Most Boomerangers’ parents never experienced such adultescence because they graduated from college, started careers, married and had children well before they turned 30. No wonder then that those same parents now fret that there is something wrong with their adultescent offspring.

Boomerangers who grew up amidst affluence often struggle the most. As Linda explains, “It’s hard for the kids who grow up on the North Shore because they think that they have to be a lawyer, investment banker or the like.” These statistics, combined with our North Shore reluctance to publicly discuss that which is “imperfect” about our families, has lead to growing angst and lots of hand wringing, which may, in turn, gnaw away at our family bonds and psyches.

Is there any way to Make It Better for the adultescents returning home and their parents? A multitude of books and articles written by experts confirm the advice that Linda offers other parents.

“Welcome them back,” Linda emphasizes, “but put limitations on it before they move back in.” Parents should negotiate parameters with their young adults about their return home, including the anticipated length of the stay, and create a list of expectations and responsibilities that cohabiting adults normally address, like privacy and preferred methods of communication.

However, the best advice comes from Sharon Graham Niederhaus and John L. Graham in their book Together Again: A Creative Guide to Successful Multigenerational Living. Simply stated, we need to change our cultural perspective and acknowledge that America is reverting to the extended family structure that was our norm until the 1950s, a system that is still the norm everywhere else on our planet, and embrace the benefits that come from welcoming our adult children back into our homes. The faster we “get over” this odd post-WWII culture of familial isolation, the sooner we can reap the rewards of being together again.

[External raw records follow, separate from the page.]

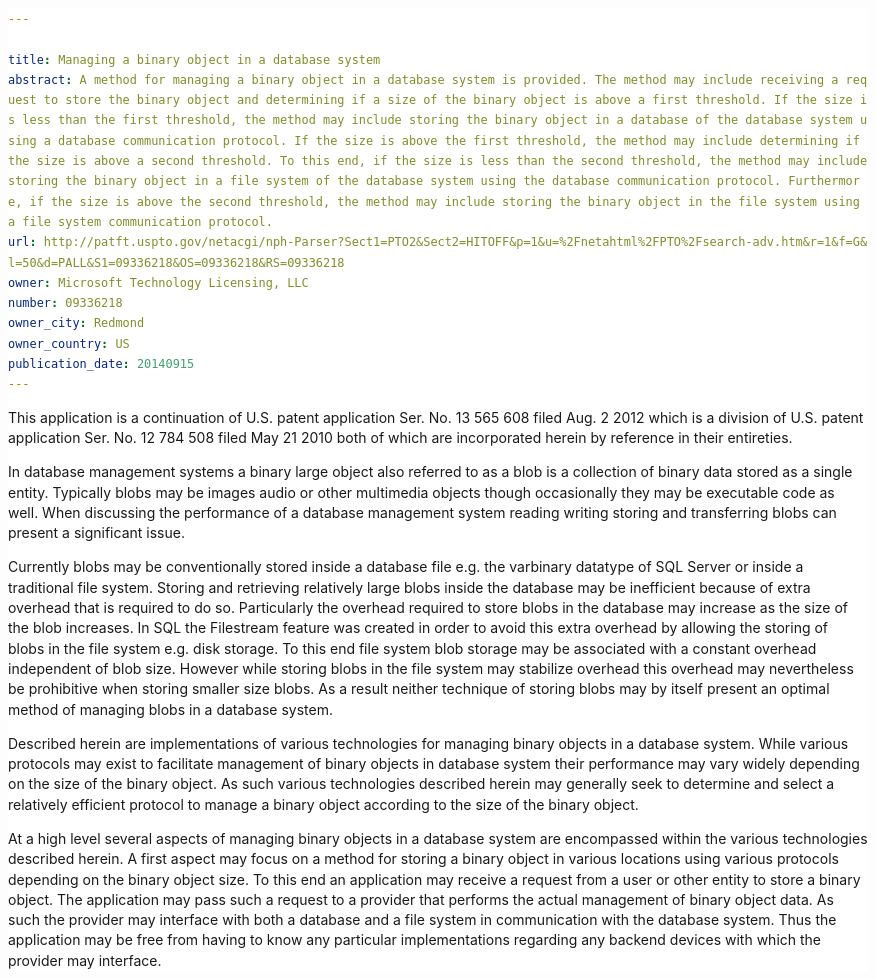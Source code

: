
 ```yaml
---

title: Managing a binary object in a database system
abstract: A method for managing a binary object in a database system is provided. The method may include receiving a request to store the binary object and determining if a size of the binary object is above a first threshold. If the size is less than the first threshold, the method may include storing the binary object in a database of the database system using a database communication protocol. If the size is above the first threshold, the method may include determining if the size is above a second threshold. To this end, if the size is less than the second threshold, the method may include storing the binary object in a file system of the database system using the database communication protocol. Furthermore, if the size is above the second threshold, the method may include storing the binary object in the file system using a file system communication protocol.
url: http://patft.uspto.gov/netacgi/nph-Parser?Sect1=PTO2&Sect2=HITOFF&p=1&u=%2Fnetahtml%2FPTO%2Fsearch-adv.htm&r=1&f=G&l=50&d=PALL&S1=09336218&OS=09336218&RS=09336218
owner: Microsoft Technology Licensing, LLC
number: 09336218
owner_city: Redmond
owner_country: US
publication_date: 20140915
---
```

This application is a continuation of U.S. patent application Ser. No. 13 565 608 filed Aug. 2 2012 which is a division of U.S. patent application Ser. No. 12 784 508 filed May 21 2010 both of which are incorporated herein by reference in their entireties.

In database management systems a binary large object also referred to as a blob is a collection of binary data stored as a single entity. Typically blobs may be images audio or other multimedia objects though occasionally they may be executable code as well. When discussing the performance of a database management system reading writing storing and transferring blobs can present a significant issue.

Currently blobs may be conventionally stored inside a database file e.g. the varbinary datatype of SQL Server or inside a traditional file system. Storing and retrieving relatively large blobs inside the database may be inefficient because of extra overhead that is required to do so. Particularly the overhead required to store blobs in the database may increase as the size of the blob increases. In SQL the Filestream feature was created in order to avoid this extra overhead by allowing the storing of blobs in the file system e.g. disk storage. To this end file system blob storage may be associated with a constant overhead independent of blob size. However while storing blobs in the file system may stabilize overhead this overhead may nevertheless be prohibitive when storing smaller size blobs. As a result neither technique of storing blobs may by itself present an optimal method of managing blobs in a database system.

Described herein are implementations of various technologies for managing binary objects in a database system. While various protocols may exist to facilitate management of binary objects in database system their performance may vary widely depending on the size of the binary object. As such various technologies described herein may generally seek to determine and select a relatively efficient protocol to manage a binary object according to the size of the binary object.

At a high level several aspects of managing binary objects in a database system are encompassed within the various technologies described herein. A first aspect may focus on a method for storing a binary object in various locations using various protocols depending on the binary object size. To this end an application may receive a request from a user or other entity to store a binary object. The application may pass such a request to a provider that performs the actual management of binary object data. As such the provider may interface with both a database and a file system in communication with the database system. Thus the application may be free from having to know any particular implementations regarding any backend devices with which the provider may interface.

In fact, many college graduates don’t want to be dependent on their parents. So why make them feel worse by treating their return to the roost as an anomaly or even some type of failure? Instead, parents should let them know that they not only love their Boomerangers, but they like them too and welcome their company.

Growing statistics also demonstrate that happiness declines the longer a nest is empty. By nature, humans are happier living with family members that they love. An adultescent’s return can delay or reduce the pain of loneliness that their parents may eventually feel. As Graham and Graham Niederhaus write, “Boomeranger kids are actually a good thing.”

If parents embrace their twentysomethings’ return with confidence and love, set parameters that encourage psychological growth and discourage couch potato or otherwise unhealthy behavior, the return to the roost can bring new depth and pleasure to the relationship between parent and adult child.

A wise woman once said, “Don’t worry too much about potty-training, no ‘normal’ child ever wears diapers to preschool for long.”

She likely would draw a similar conclusion about adultescence. Don’t worry too much about the Boomerangers; they aren’t going to avoid the independence, responsibilities and pleasures of true adulthood forever.

Because every family is different, issues to consider and parameters will differ. But the following suggestions may help:

  • Discuss how long your Boomerangers are allowed to stay.
  • Require they make tangible contributions to the household, possibly including rent.
  • Facilitate confidence-building success by assigning household responsibilities that lead to tangible and enjoyable results, like cooking family meals, making home repairs, gardening and helping with younger siblings or grandparents.
  • Discuss privacy and communication. Agree to rules that allow parents and offspring to respect each other as adults.
  • Schedule family meetings and family fun.

A compassionate friend with whom you can share concerns always helps, too. Often, it’s not as easy for parents of twentysomethings to find an understanding ear and compassionate shoulder as it was when their children were younger.